Part 3: Common pitfalls¶

Mistakes that waste months

Skipping deconvolution on Visium data. Each 55-um spot contains multiple cells. Treating spots as cells leads to chimeric expression profiles and misleading downstream results.
Using SpatialDE v1 for SVG detection. It is slow, has inflated false positive rates, and has been superseded by nnSVG and SPARK-X in every benchmark.
Ignoring segmentation quality on imaging data. Garbage segmentation propagates through every downstream step. Always visually inspect segmentation results on multiple tissue regions before proceeding.
Applying scRNA-seq CCC methods to spatial data without coordinates. CellChat v1 and CellPhoneDB do not use spatial coordinates. Use COMMOT, CellChat v2, or LIANA+ with spatial mode for coordinate-aware communication inference.
Running standard Visium tools on Visium HD without aggregation. Visium HD 2-um bins are not cells. Aggregate to 8-um bins or use Bin2Cell before applying standard pipelines.
Neglecting ambient RNA correction. Spatial platforms have significant ambient RNA contamination, especially Visium. SpotClean or similar correction should precede downstream analysis.
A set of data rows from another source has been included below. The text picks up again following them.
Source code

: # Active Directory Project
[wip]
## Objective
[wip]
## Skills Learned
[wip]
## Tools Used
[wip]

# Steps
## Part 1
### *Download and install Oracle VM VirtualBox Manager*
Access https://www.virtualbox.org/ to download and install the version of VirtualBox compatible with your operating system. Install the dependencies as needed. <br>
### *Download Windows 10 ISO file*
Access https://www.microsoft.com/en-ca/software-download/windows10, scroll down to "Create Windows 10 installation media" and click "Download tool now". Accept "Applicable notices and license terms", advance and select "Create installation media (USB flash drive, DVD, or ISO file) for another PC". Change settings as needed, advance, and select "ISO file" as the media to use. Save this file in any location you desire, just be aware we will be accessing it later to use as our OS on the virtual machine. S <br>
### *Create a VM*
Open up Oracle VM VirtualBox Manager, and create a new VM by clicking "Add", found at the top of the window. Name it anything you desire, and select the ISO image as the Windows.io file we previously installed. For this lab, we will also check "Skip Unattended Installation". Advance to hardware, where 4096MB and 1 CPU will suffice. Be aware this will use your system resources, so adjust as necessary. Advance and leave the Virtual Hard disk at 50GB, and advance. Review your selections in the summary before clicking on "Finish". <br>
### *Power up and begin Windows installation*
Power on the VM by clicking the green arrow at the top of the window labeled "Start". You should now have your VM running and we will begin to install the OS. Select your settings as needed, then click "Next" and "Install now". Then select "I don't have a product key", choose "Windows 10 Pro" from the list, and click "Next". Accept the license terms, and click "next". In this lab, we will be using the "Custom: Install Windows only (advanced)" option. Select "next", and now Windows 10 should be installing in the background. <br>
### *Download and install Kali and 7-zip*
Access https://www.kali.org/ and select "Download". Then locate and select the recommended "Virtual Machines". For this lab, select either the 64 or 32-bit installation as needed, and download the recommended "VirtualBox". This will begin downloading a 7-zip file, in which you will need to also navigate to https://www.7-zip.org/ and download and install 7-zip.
Part 4: Framework and infrastructure choices¶

Regardless of technology, spatial data benefits from standardized data structures and workflow frameworks.
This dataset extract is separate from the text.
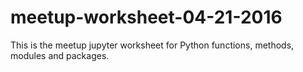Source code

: # meetup-worksheet-04-21-2016
This is the meetup jupyter worksheet for Python functions, methods, modules and packages.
Need	Recommended tool	Notes
Unified data structure	SpatialData	Handles images, points, shapes, and tables in a single object. Actively developed by the scverse consortium.
Spatial statistics toolkit	Squidpy	Neighborhood enrichment, co-occurrence, spatial autocorrelation, and more. Integrates with AnnData/SpatialData.
Visualization	Napari + napari-spatialdata	Interactive visualization of spatial data layers. Essential for QC and segmentation validation.
Scalable processing	Dask-backed AnnData	Required for Visium HD and Stereo-seq scale data.
Pipeline orchestration	Nextflow / Snakemake	For reproducible, end-to-end spatial analysis pipelines.